▸ Collected data entries

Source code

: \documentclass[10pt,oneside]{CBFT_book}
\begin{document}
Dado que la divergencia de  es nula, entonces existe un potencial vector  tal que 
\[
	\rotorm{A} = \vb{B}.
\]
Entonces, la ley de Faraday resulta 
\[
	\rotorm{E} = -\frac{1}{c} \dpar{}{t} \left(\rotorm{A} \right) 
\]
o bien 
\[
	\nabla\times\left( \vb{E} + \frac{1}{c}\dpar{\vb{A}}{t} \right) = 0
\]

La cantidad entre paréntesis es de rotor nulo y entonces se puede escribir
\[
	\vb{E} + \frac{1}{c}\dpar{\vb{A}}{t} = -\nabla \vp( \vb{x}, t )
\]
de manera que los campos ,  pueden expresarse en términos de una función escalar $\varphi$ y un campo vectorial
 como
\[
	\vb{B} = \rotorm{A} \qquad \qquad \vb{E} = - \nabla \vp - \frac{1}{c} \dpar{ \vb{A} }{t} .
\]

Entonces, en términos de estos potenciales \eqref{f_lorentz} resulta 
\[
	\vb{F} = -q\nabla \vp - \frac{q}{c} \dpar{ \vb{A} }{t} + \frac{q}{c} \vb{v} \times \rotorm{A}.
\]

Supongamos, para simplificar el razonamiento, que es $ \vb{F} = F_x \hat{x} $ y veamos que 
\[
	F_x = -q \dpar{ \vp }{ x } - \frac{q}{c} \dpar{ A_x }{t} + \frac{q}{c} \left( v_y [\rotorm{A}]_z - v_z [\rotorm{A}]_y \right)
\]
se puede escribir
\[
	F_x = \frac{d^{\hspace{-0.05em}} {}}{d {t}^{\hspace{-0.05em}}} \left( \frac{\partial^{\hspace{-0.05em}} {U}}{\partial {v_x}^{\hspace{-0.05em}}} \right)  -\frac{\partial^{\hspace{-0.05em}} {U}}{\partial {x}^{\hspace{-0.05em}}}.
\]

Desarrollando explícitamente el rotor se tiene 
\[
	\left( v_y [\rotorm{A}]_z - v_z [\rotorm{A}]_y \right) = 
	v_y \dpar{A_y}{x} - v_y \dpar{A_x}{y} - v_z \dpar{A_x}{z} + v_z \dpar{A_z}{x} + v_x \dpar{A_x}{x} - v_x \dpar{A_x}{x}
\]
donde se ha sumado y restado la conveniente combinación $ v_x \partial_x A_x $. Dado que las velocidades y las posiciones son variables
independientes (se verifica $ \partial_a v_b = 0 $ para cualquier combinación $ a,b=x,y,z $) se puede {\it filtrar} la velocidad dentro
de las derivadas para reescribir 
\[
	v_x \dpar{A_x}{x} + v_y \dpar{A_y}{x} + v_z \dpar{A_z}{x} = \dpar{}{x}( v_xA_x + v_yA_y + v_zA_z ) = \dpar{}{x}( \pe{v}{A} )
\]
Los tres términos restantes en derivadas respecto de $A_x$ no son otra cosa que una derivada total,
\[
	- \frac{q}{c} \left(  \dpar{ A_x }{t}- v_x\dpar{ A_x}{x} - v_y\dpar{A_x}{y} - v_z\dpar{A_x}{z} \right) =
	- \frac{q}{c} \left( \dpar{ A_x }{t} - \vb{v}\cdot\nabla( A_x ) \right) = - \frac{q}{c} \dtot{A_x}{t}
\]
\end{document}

▸ Assignment
For the string "términos", search the preceding data and copy every line that includes it.

▸ Solution to this exercise
de manera que los campos ,  pueden expresarse en términos de una función escalar $\varphi$ y un campo vectorial
Entonces, en términos de estos potenciales \eqref{f_lorentz} resulta 
Los tres términos restantes en derivadas respecto de $A_x$ no son otra cosa que una derivada total,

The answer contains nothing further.